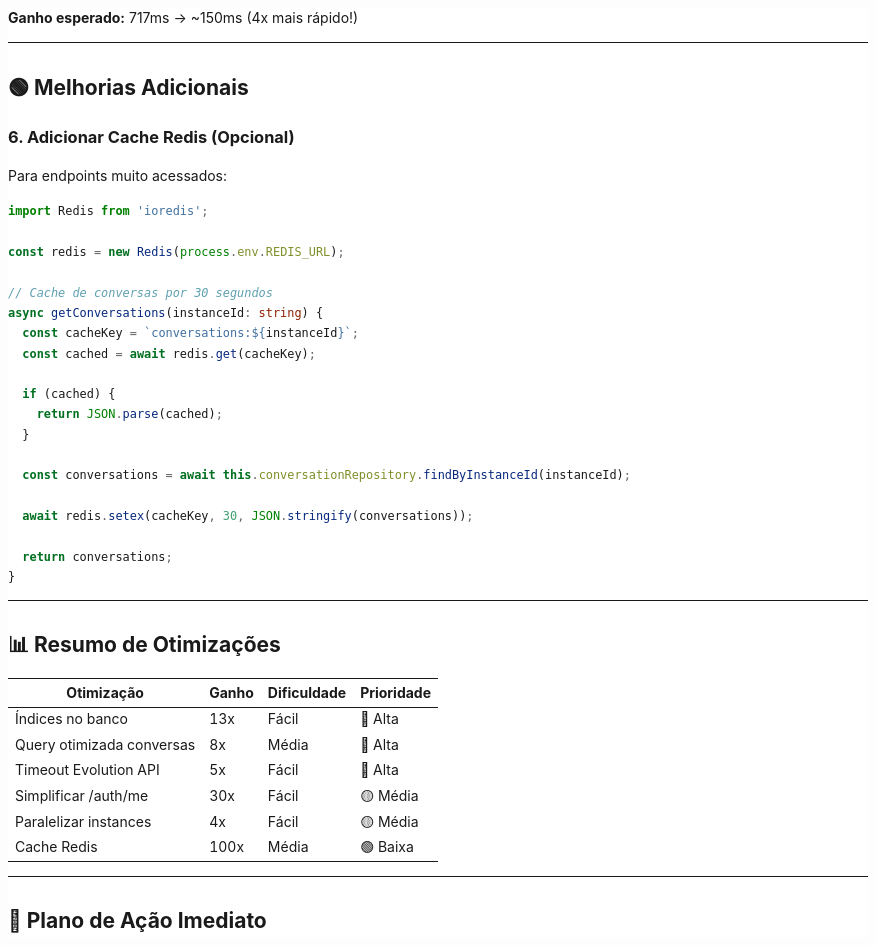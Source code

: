 **Ganho esperado:** 717ms → ~150ms (4x mais rápido!)

---

## 🟢 Melhorias Adicionais

### 6. Adicionar Cache Redis (Opcional)

Para endpoints muito acessados:
```typescript
import Redis from 'ioredis';

const redis = new Redis(process.env.REDIS_URL);

// Cache de conversas por 30 segundos
async getConversations(instanceId: string) {
  const cacheKey = `conversations:${instanceId}`;
  const cached = await redis.get(cacheKey);
  
  if (cached) {
    return JSON.parse(cached);
  }
  
  const conversations = await this.conversationRepository.findByInstanceId(instanceId);
  
  await redis.setex(cacheKey, 30, JSON.stringify(conversations));
  
  return conversations;
}
```

---

## 📊 Resumo de Otimizações

| Otimização | Ganho | Dificuldade | Prioridade |
|------------|-------|-------------|------------|
| Índices no banco | 13x | Fácil | 🔴 Alta |
| Query otimizada conversas | 8x | Média | 🔴 Alta |
| Timeout Evolution API | 5x | Fácil | 🔴 Alta |
| Simplificar /auth/me | 30x | Fácil | 🟡 Média |
| Paralelizar instances | 4x | Fácil | 🟡 Média |
| Cache Redis | 100x | Média | 🟢 Baixa |

---

## 🎯 Plano de Ação Imediato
^^^^^^^^^^^^^^^^
> _The task_:
Only the pictures are to be left out; write out all the other data exactly.

> _Response to this exercise_:
Source code

: **Ganho esperado:** 717ms → ~150ms (4x mais rápido!)

---

## 🟢 Melhorias Adicionais

### 6. Adicionar Cache Redis (Opcional)

Para endpoints muito acessados:
```typescript
import Redis from 'ioredis';

const redis = new Redis(process.env.REDIS_URL);

// Cache de conversas por 30 segundos
async getConversations(instanceId: string) {
  const cacheKey = `conversations:${instanceId}`;
  const cached = await redis.get(cacheKey);
  
  if (cached) {
    return JSON.parse(cached);
  }
  
  const conversations = await this.conversationRepository.findByInstanceId(instanceId);
  
  await redis.setex(cacheKey, 30, JSON.stringify(conversations));
  
  return conversations;
}
```

---

## 📊 Resumo de Otimizações

| Otimização | Ganho | Dificuldade | Prioridade |
|------------|-------|-------------|------------|
| Índices no banco | 13x | Fácil | 🔴 Alta |
| Query otimizada conversas | 8x | Média | 🔴 Alta |
| Timeout Evolution API | 5x | Fácil | 🔴 Alta |
| Simplificar /auth/me | 30x | Fácil | 🟡 Média |
| Paralelizar instances | 4x | Fácil | 🟡 Média |
| Cache Redis | 100x | Média | 🟢 Baixa |

---

## 🎯 Plano de Ação Imediato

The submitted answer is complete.